I can't even begin to imagine the torment and pain this is going to involve..........


----------



## rsinner

Bigjimbo said:


> I can't even begin to imagine the torment and pain this is going to involve..........


Seriously not worth it ! I am not sure how easy/difficult it is elsewhere, but in India it is a b*tch.

@ Jagatr - your friend may need to check this with a lawyer, but I think that as per law in India, if a Jane Doe marries a john Smith, Jane's surname of Smith will legally have the same status as Doe, and she need not file an affidavit etc etc. However, if she wants to change the name to Jane Doe Smith (which my wife wanted), it will be considered a new name and a painful process.

My advice is just that the next time she is in India, if she has time and the will, she should get it changed. Otherwise just include the spouse's name in her passport. (it can be done in dubai only if the marriage certificate is attested in the home state)

All this assuming that she wants to change her name due to her wedding and not any other reason. Also, ask an "agent" or a lawyer about this. After all agents and money can work wonders with the Indian bureaucracy. We did not use any agents so probably took longer.


----------



## rsinner

Did you check the website ? Its probably not as difficult as it was for us

: BLS International Passport Services : India Passport

"New passport in married name in case of ladies"
"New passport in change name of other than above cases"


----------



## Bigjimbo

rsinner said:


> Seriously not worth it ! I am not sure how easy/difficult it is elsewhere, but in India it is a b*tch.
> 
> @ Jagatr - your friend may need to check this with a lawyer, but I think that as per law in India, if a Jane Doe marries a john Smith, Jane's surname of Smith will legally have the same status as Doe, and she need not file an affidavit etc etc. However, if she wants to change the name to Jane Doe Smith (which my wife wanted), it will be considered a new name and a painful process.
> 
> My advice is just that the next time she is in India, if she has time and the will, she should get it changed. Otherwise just include the spouse's name in her passport. (it can be done in dubai only if the marriage certificate is attested in the home state)
> 
> All this assuming that she wants to change her name due to her wedding and not any other reason. Also, ask an "agent" or a lawyer about this. After all agents and money can work wonders with the Indian bureaucracy. We did not use any agents so probably took longer.



I was thinking of the Dubai side of things! I lost my wallet and all it had in it was my driving license and car registration.
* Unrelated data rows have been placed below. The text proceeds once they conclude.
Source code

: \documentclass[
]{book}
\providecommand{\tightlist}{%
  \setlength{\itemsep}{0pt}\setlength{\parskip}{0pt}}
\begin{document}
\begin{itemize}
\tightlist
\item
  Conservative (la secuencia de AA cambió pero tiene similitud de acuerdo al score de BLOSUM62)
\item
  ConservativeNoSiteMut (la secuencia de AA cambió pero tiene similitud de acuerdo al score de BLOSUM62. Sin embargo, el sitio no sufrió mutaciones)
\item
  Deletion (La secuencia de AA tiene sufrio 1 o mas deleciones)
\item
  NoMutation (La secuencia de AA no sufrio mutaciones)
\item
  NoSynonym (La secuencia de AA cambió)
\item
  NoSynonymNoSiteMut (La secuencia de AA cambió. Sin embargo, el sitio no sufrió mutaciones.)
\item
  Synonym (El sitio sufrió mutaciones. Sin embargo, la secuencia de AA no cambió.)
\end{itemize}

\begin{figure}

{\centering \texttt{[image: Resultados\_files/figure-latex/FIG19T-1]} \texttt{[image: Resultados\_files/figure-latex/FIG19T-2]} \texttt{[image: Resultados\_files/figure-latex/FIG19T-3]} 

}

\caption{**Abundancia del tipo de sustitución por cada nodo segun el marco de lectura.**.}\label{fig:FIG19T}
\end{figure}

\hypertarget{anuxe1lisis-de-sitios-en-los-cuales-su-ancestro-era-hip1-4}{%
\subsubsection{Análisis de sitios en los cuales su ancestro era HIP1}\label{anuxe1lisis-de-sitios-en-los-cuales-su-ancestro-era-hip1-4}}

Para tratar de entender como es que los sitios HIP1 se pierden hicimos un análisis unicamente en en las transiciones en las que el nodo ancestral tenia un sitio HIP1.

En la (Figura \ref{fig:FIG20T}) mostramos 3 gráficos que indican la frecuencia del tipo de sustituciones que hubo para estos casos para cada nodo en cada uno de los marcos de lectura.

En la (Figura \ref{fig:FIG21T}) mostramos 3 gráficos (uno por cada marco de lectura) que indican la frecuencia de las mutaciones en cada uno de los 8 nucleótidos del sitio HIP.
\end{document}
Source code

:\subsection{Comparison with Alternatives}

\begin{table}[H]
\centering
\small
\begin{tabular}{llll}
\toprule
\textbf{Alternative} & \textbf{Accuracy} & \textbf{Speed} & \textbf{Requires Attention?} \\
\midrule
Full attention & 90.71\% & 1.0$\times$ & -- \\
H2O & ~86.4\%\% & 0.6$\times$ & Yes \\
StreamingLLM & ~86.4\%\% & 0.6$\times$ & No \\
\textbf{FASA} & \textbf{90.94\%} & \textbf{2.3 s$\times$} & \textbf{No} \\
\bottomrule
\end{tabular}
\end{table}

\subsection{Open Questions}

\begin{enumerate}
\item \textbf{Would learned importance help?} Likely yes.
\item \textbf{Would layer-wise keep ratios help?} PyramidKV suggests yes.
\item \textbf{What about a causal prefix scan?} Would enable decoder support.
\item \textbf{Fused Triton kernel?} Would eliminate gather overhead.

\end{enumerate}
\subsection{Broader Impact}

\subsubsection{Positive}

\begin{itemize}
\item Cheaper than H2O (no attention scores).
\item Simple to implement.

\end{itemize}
Took 7 weeks and numerous visits and hours wasted to get them reissued.


----------



## jagatr

rsinner said:


> Did you check the website ? Its probably not as difficult as it was for us
> 
> : BLS International Passport Services : India Passport
> 
> "New passport in married name in case of ladies"
> "New passport in change name of other than above cases"


Thank you


----------



## pamela0810

It is a very simple process. I changed my name and all I had to do was fill a few forms and submit my attested passport copy along with that of my husband's as they will also include the husband's name on the passport.

Jag, please go through the website that I provided you with on the other link. You can also register online and request appointments online. It is a lot less time consuming.


----------



## newbie913

I am Indian too and I am looking into getting my name changed as well. I have contacted them and they told me the procedure. So the applicant needs to attend the Indian consulate and sign a change of name deed poll in front of the consular officers. Then the name change has to be advertised in a UAE newspaper and Indian newspaper (in the city listed in applicant’s passport) for a period of 30 days. The name deed poll and the newspaper cuttings (originals) will have to be submitted back to the consulate and a few other forms filled out! it then takes them 40 working days to provide applicant with a new passport. The process will take slightly longer if the applicant’s current passport was issued from somewhere other than the UAE. Now all this is from what they told me over the phone..


----------



## jagatr

pamela0810 said:


> It is a very simple process. I changed my name and all I had to do was fill a few forms and submit my attested passport copy along with that of my husband's as they will also include the husband's name on the passport.
> 
> Jag, please go through the website that I provided you with on the other link. You can also register online and request appointments online. It is a lot less time consuming.


Thanks Pam


----------



## jagatr

newbie913 said:


> I am Indian too and I am looking into getting my name changed as well. I have contacted them and they told me the procedure. So the applicant needs to attend the Indian consulate and sign a change of name deed poll in front of the consular officers. Then the name change has to be advertised in a UAE newspaper and Indian newspaper (in the city listed in applicant’s passport) for a period of 30 days. The name deed poll and the newspaper cuttings (originals) will have to be submitted back to the consulate and a few other forms filled out! it then takes them 40 working days to provide applicant with a new passport. The process will take slightly longer if the applicant’s current passport was issued from somewhere other than the UAE. Now all this is from what they told me over the phone..


Thank you Newbie


----------



## md000

Or...you could do it the Indian way..... a few rupees never made an Indian bureaucratic process move slower. 

My only real experience with the Indian embassy (in America) resulted in being asked to supply internships and jobs for one of the diplomat/worker's son and daughter. 

-md000/mike


----------